# To Crate or not to Crate



## Stacey (Mar 3, 2010)

We have an 11 week old puppy who loves his crate. He sleeps in it all night with no problem and takes himself off to bed in the day time also. He has never wet or pooed in his crate either. Yesterday I went out for a couple of hours and left him in there. When i came back he was fine. I let him out in the garden, he did his business and then i fed him. I let him out again straight after as I had to urgently go out again for another 1 1/2hrs. I didnt want to put him back in the crate again so I let him have the run of the kitchen (for the first time) whilst I went out again. When I came back he had done his business on the kitchen floor in a totally different place to where the back door is.

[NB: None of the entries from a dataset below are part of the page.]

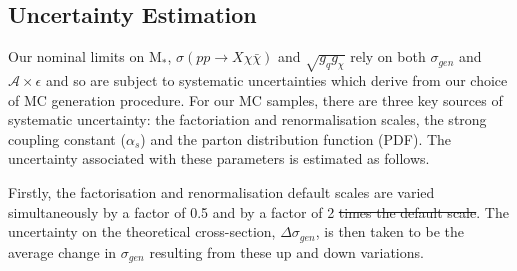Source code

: \subsection{Uncertainty Estimation}
\begin{flushleft}
Our nominal limits on M$_{*}$, $\sigma(pp \rightarrow X\chi\bar{\chi})$ and $\sqrt{g_{q}g_{\chi}}$ rely on both $\sigma_{gen}$ and $\mathcal{A}\times\epsilon$ and so are subject to systematic uncertainties which derive from our choice of MC generation procedure. For our MC samples, there are three key sources of systematic uncertainty: the factoriation and renormalisation scales, the strong coupling constant ($\alpha_{s}$) and the parton distribution function (PDF). The uncertainty associated with these parameters is estimated as follows.
\bigskip

%
%
Firstly, the factorisation and renormalisation default scales are varied simultaneously by a factor of 0.5  and by a factor of 2  \st{times the default scale}. The uncertainty on the theoretical cross-section, $\Delta \sigma_{gen}$, is then taken to be the average change in $\sigma_{gen}$ resulting from these up and down variations.
\bigskip


\end{flushleft}

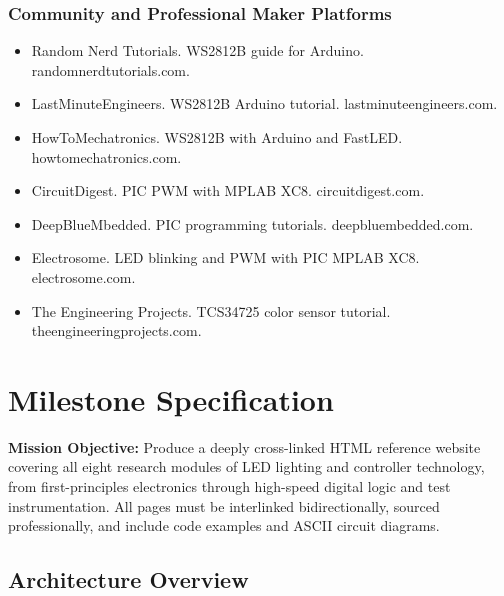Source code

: \documentclass[11pt,letterpaper]{article}
\newcommand{\stageheader}[2]{%
  \noindent\colorbox{#2}{\makebox[\textwidth][l]{%
    \textcolor{white}{\bfseries\sffamily\hspace{6pt}#1\hspace{6pt}}}}%
  \vspace{0.5em}\par%
}
\begin{document}
\subsubsection{Community and Professional Maker Platforms}

\begin{itemize}[noitemsep]
  \item Random Nerd Tutorials. WS2812B guide for Arduino. randomnerdtutorials.com.
  \item LastMinuteEngineers. WS2812B Arduino tutorial. lastminuteengineers.com.
  \item HowToMechatronics. WS2812B with Arduino and FastLED. howtomechatronics.com.
  \item CircuitDigest. PIC PWM with MPLAB XC8. circuitdigest.com.
  \item DeepBlueMbedded. PIC programming tutorials. deepbluembedded.com.
  \item Electrosome. LED blinking and PWM with PIC MPLAB XC8. electrosome.com.
  \item The Engineering Projects. TCS34725 color sensor tutorial. theengineeringprojects.com.
\end{itemize}

\newpage
\stageheader{STAGE 3 --- MISSION PACKAGE}{tertiary}

\section{Milestone Specification}

\textbf{Mission Objective:} Produce a deeply cross-linked HTML reference website covering all eight research modules of LED lighting and controller technology, from first-principles electronics through high-speed digital logic and test instrumentation. All pages must be interlinked bidirectionally, sourced professionally, and include code examples and ASCII circuit diagrams.

\subsection{Architecture Overview}
\end{document}
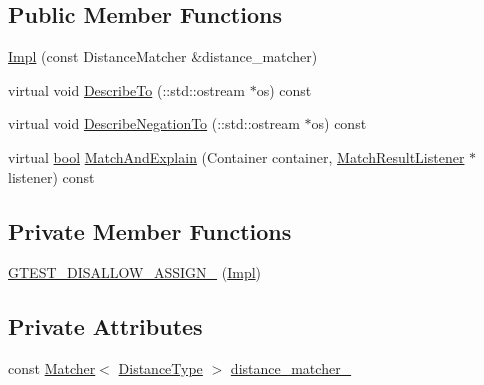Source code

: \subsection*{Public Member Functions}
\begin{DoxyCompactItemize}
\item 
\hyperlink{classtesting_1_1internal_1_1BeginEndDistanceIsMatcher_1_1Impl_a92f5afc23d317260d4a5bd091d2904a4}{Impl} (const Distance\+Matcher \&distance\+\_\+matcher)
\item 
virtual void \hyperlink{classtesting_1_1internal_1_1BeginEndDistanceIsMatcher_1_1Impl_a5ca27760e15a4f151cd0b964d724c6cf}{Describe\+To} (\+::std\+::ostream $\ast$os) const
\item 
virtual void \hyperlink{classtesting_1_1internal_1_1BeginEndDistanceIsMatcher_1_1Impl_a359711f21b6f116a5233fca78736fa47}{Describe\+Negation\+To} (\+::std\+::ostream $\ast$os) const
\item 
virtual \hyperlink{classbool}{bool} \hyperlink{classtesting_1_1internal_1_1BeginEndDistanceIsMatcher_1_1Impl_aa7bda59eae256018247699b0baa285c9}{Match\+And\+Explain} (Container container, \hyperlink{classtesting_1_1MatchResultListener}{Match\+Result\+Listener} $\ast$listener) const
\end{DoxyCompactItemize}
\subsection*{Private Member Functions}
\begin{DoxyCompactItemize}
\item 
\hyperlink{classtesting_1_1internal_1_1BeginEndDistanceIsMatcher_1_1Impl_a39ce69387cb535e4e9932a4f0452538d}{G\+T\+E\+S\+T\+\_\+\+D\+I\+S\+A\+L\+L\+O\+W\+\_\+\+A\+S\+S\+I\+G\+N\+\_\+} (\hyperlink{classtesting_1_1internal_1_1BeginEndDistanceIsMatcher_1_1Impl}{Impl})
\end{DoxyCompactItemize}
\subsection*{Private Attributes}
\begin{DoxyCompactItemize}
\item 
const \hyperlink{classtesting_1_1Matcher}{Matcher}$<$ \hyperlink{classtesting_1_1internal_1_1BeginEndDistanceIsMatcher_1_1Impl_a10d901c49e2793dae6bcce6fa1a4e9fe}{Distance\+Type} $>$ \hyperlink{classtesting_1_1internal_1_1BeginEndDistanceIsMatcher_1_1Impl_acc8d923e6901fa9c75bf76825b2baa6b}{distance\+\_\+matcher\+\_\+}
\end{DoxyCompactItemize}


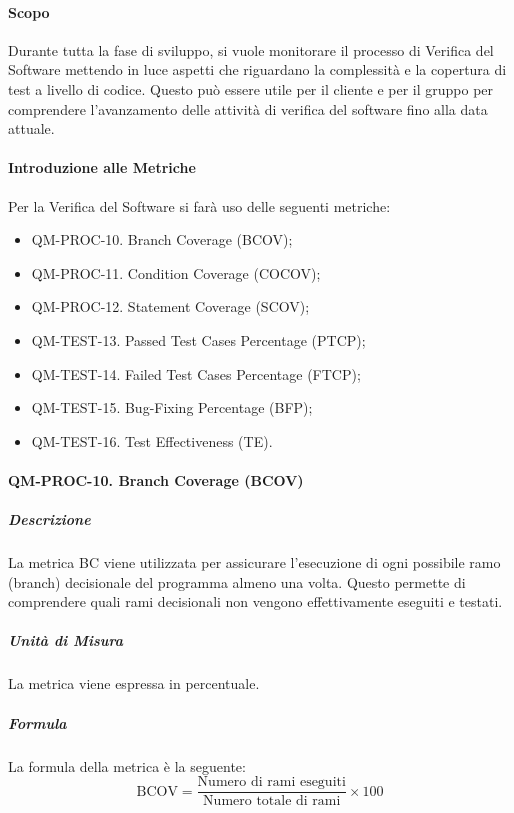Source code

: 		\paragraph{Scopo}

			Durante tutta la fase di sviluppo, si vuole monitorare il processo di Verifica del Software mettendo in luce aspetti che riguardano la complessità e la copertura di test a livello di codice. Questo può essere utile per il cliente e per il gruppo per comprendere l'avanzamento delle attività di verifica del software fino alla data attuale.

		\paragraph{Introduzione alle Metriche}

			Per la Verifica del Software si farà uso delle seguenti metriche:

			\begin{itemize}
				\item QM-PROC-10. Branch Coverage (BCOV);
				\item QM-PROC-11. Condition Coverage (COCOV);
				\item QM-PROC-12. Statement Coverage (SCOV);
				\item QM-TEST-13. Passed Test Cases Percentage (PTCP);
				\item QM-TEST-14. Failed Test Cases Percentage (FTCP);
				\item QM-TEST-15. Bug-Fixing Percentage (BFP);
				\item QM-TEST-16. Test Effectiveness (TE).
			\end{itemize}

		\paragraph{QM-PROC-10. Branch Coverage (BCOV)}

			\subparagraph{Descrizione}
			La metrica BC viene utilizzata per assicurare l'esecuzione di ogni possibile ramo (branch) decisionale del programma almeno una volta. Questo permette di comprendere quali rami decisionali non vengono effettivamente eseguiti e testati.

			\subparagraph{Unità di Misura}
			La metrica viene espressa in percentuale.

			\subparagraph{Formula}
			La formula della metrica è la seguente:
			\[
				\text{BCOV} = \frac{\text{Numero di rami eseguiti}}{\text{Numero totale di rami}} \times 100
			\]

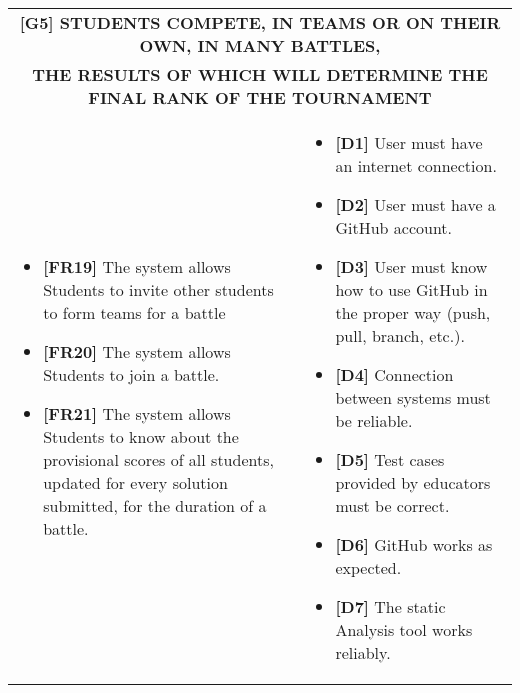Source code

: \documentclass{article}
\begin{document}
\begin{table}[H]
\begin{adjustwidth}{-1in}{-1in}
 \renewcommand{\arraystretch}{1.5}
    \begin{tabular}{|p{9.5cm}|p{9.5cm}|}
        \hline
        \multicolumn{2}{|c|}{\textbf{[G5] STUDENTS COMPETE, IN TEAMS OR ON THEIR OWN, IN MANY BATTLES,}} \\
        \multicolumn{2}{|c|}{\textbf{THE RESULTS OF WHICH WILL DETERMINE THE FINAL RANK OF THE TOURNAMENT}} \\
        \hline
        \begin{itemize}[label={}, left=0pt, align=left, itemsep=5pt]
            \item \textbf{[FR19]} The system allows Students to invite other students to form teams for a battle
            \item \textbf{[FR20]} The system allows Students to join a battle.
            \item \textbf{[FR21]} The system allows Students to know about the provisional scores of all students, updated for every solution submitted, for the duration of a battle.
        \end{itemize} &
        \begin{itemize}[label={}, left=0pt, align=left, itemsep=5pt]
            \item \textbf{[D1]} User must have an internet connection.
            \item \textbf{[D2]} User must have a GitHub account.
            \item \textbf{[D3]} User must know how to use GitHub in the proper way (push, pull, branch, etc.).
            \item \textbf{[D4]} Connection between systems must be reliable.
            \item \textbf{[D5]} Test cases provided by educators must be correct.
            \item \textbf{[D6]} GitHub works as expected.
            \item \textbf{[D7]} The static Analysis tool works reliably.
        \end{itemize} \\
        \hline
    \end{tabular}
\end{adjustwidth}
\end{table}
\end{document}
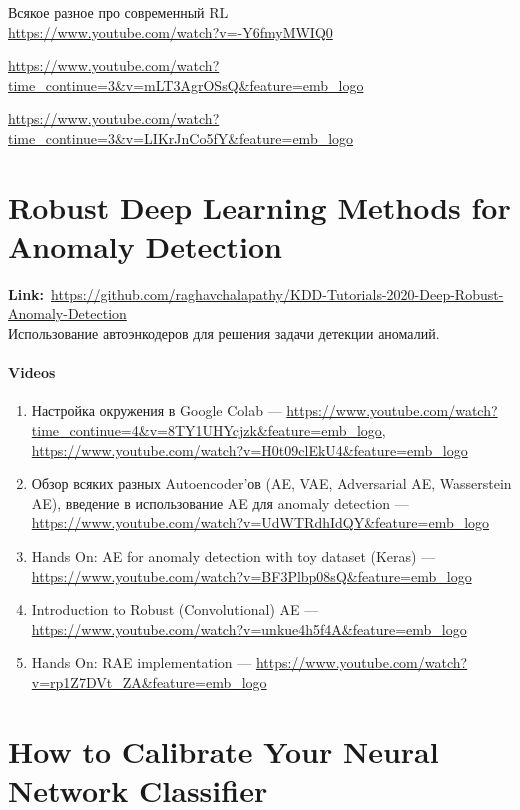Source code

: Всякое разное про современный RL \\

\url{https://www.youtube.com/watch?v=-Y6fmyMWIQ0}

\url{https://www.youtube.com/watch?time_continue=3&v=mLT3AgrOSsQ&feature=emb_logo}

\url{https://www.youtube.com/watch?time_continue=3&v=LIKrJnCo5fY&feature=emb_logo}


\section*{Robust Deep Learning Methods for Anomaly Detection} 

\textbf{Link:}~\url{https://github.com/raghavchalapathy/KDD-Tutorials-2020-Deep-Robust-Anomaly-Detection} \\

Использование автоэнкодеров для решения задачи детекции аномалий. 

\paragraph{Videos}

\begin{enumerate}
    \item Настройка окружения в Google Colab --- \url{https://www.youtube.com/watch?time_continue=4&v=8TY1UHYcjzk&feature=emb_logo}, \url{https://www.youtube.com/watch?v=H0t09clEkU4&feature=emb_logo}
    \item Обзор всяких разных Autoencoder'ов (AE, VAE, Adversarial AE, Wasserstein AE), введение в использование AE для anomaly detection --- \url{https://www.youtube.com/watch?v=UdWTRdhIdQY&feature=emb_logo}
    \item Hands On: AE for anomaly detection with toy dataset (Keras) --- \url{https://www.youtube.com/watch?v=BF3Plbp08sQ&feature=emb_logo}
    \item Introduction to Robust (Convolutional) AE --- \url{https://www.youtube.com/watch?v=unkue4h5f4A&feature=emb_logo}
    \item Hands On: RAE implementation --- \url{https://www.youtube.com/watch?v=rp1Z7DVt_ZA&feature=emb_logo}
\end{enumerate}


\section*{How to Calibrate Your Neural Network Classifier}

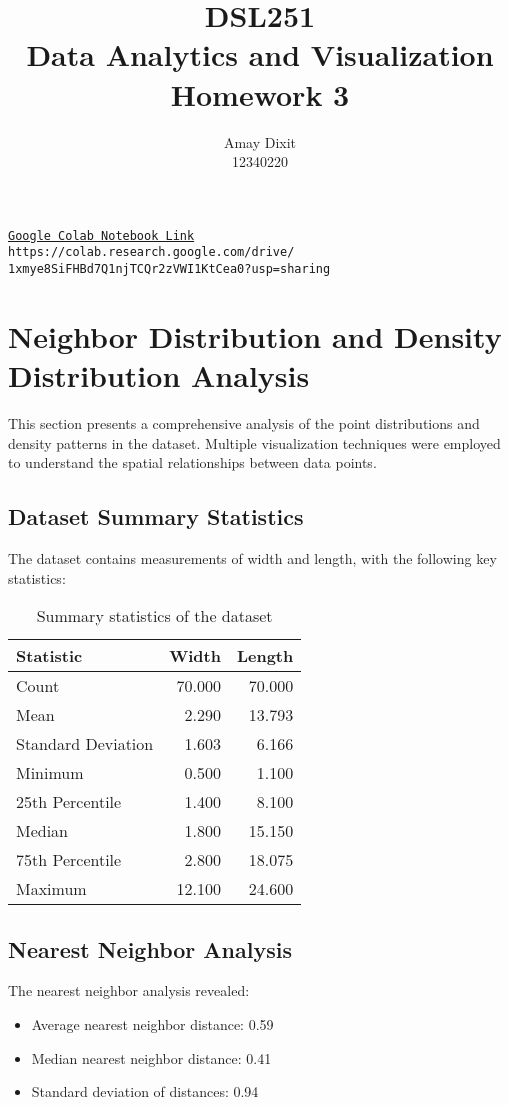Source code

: \documentclass[12pt]{article}
\title{DSL251 \\ Data Analytics and Visualization \\ Homework 3}
\author{Amay Dixit \\ 12340220}
\date{}
\begin{document}
\maketitle

\begin{center}
\href{https://colab.research.google.com/drive/1xmye8SiFHBd7Q1njTCQr2zVWI1KtCea0?usp=sharing}{\texttt{Google Colab Notebook Link}} \\
\texttt{https://colab.research.google.com/drive/\\1xmye8SiFHBd7Q1njTCQr2zVWI1KtCea0?usp=sharing}
\end{center}

\section{Neighbor Distribution and Density Distribution Analysis}

This section presents a comprehensive analysis of the point distributions and density patterns in the dataset. Multiple visualization techniques were employed to understand the spatial relationships between data points.

\subsection{Dataset Summary Statistics}
The dataset contains measurements of width and length, with the following key statistics:

\begin{table}[H]
\centering
\begin{tabular}{lrr}
\toprule
Statistic & Width & Length \\
\midrule
Count & 70.000 & 70.000 \\
Mean & 2.290 & 13.793 \\
Standard Deviation & 1.603 & 6.166 \\
Minimum & 0.500 & 1.100 \\
25th Percentile & 1.400 & 8.100 \\
Median & 1.800 & 15.150 \\
75th Percentile & 2.800 & 18.075 \\
Maximum & 12.100 & 24.600 \\
\bottomrule
\end{tabular}
\caption{Summary statistics of the dataset}
\end{table}

\subsection{Nearest Neighbor Analysis}
The nearest neighbor analysis revealed:
\begin{itemize}
    \item Average nearest neighbor distance: 0.59
    \item Median nearest neighbor distance: 0.41
    \item Standard deviation of distances: 0.94
\end{itemize}
\end{document}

Should I just have put him back in the crate and not worried that he would have be in there for another 1 1/2 hrs?


----------



## CutieCocoaCockapoo (Jan 1, 2010)

To me, it doesn't seem like he minds being in his crate, especially if he goes in it during the day when he wants to take a nap. If he goes to the bathroom in your house when you are not home, then I would say that you should keep him in the crate when you are going out for long periods of time. We don't have an actual hard plastic crate, but we have a SportPet Pop-Open Dog Kennel. We have a larger one, so that Cocoa has plenty of room. Some people that have them say that they are not sturdy, but for us it works just fine. It is where Cocoa sleeps, so we have a dog bed in there. The dog bed is a rectangle shape & it fits perfectly in the kennel. Cocoa doesn't mind being in it either & he goes in there when he wants to take a nap during the day  We used to leave Cocoa free when we went out, but he's the type of dog that likes to 'explore things'... One day he got to one of my dad's sponges for washing his car and ripped up half of it. Another time, he tore up part of a cardboard box. Also, one time the TV was left on but when we got back, the remote was on the floor & the TV was off  So now we put him in the pop-up dog kennel when we are going out. He doesn't seem to mind it though. If we are going to be gone for a long period of time, we give him a few things to keep him busy. For the time being, I would keep your puppy in his crate when you're not going to be home, but maybe when he gets a little bit older, you can try leaving him out again. If nobody is home, then I don't think he is really missing out on anything anyway. I would say that once you know he won't do anything bad then you could leave him free. But ultimately it's up to you! Good Luck!!


----------



## Enneirda. (Mar 5, 2010)

You should crate him at all times you can't watch him. Even a few accidents that he gets away with will make house training worse, and if you let him think going in the kitchen is ok, it'll be a nightmare. Find toys or chews that he really loves, and set them aside just for the extra crate time he'll have to endure, that way it'll be special instead of dreaded. freezing kongs smeared with peanut butter, filled with food, and stopped with more peanut butter is a great way to distract a dog for a long time, Shy'lo can go at is for a half hour easy.


----------



## kendal (Jul 16, 2009)

see after you fed him and put him out did he do anything. you said you were in a hurry, does that mean he didnt get aslong as normal between eating and being put out before you leave again.


----------



## merry (Feb 4, 2010)

Yeah, even though Dexter cries when he goes in there, he settles pretty quickly and it has really cut down on the accidents in the house. It is also great when I need a break to do stuff without having to worry about him.


----------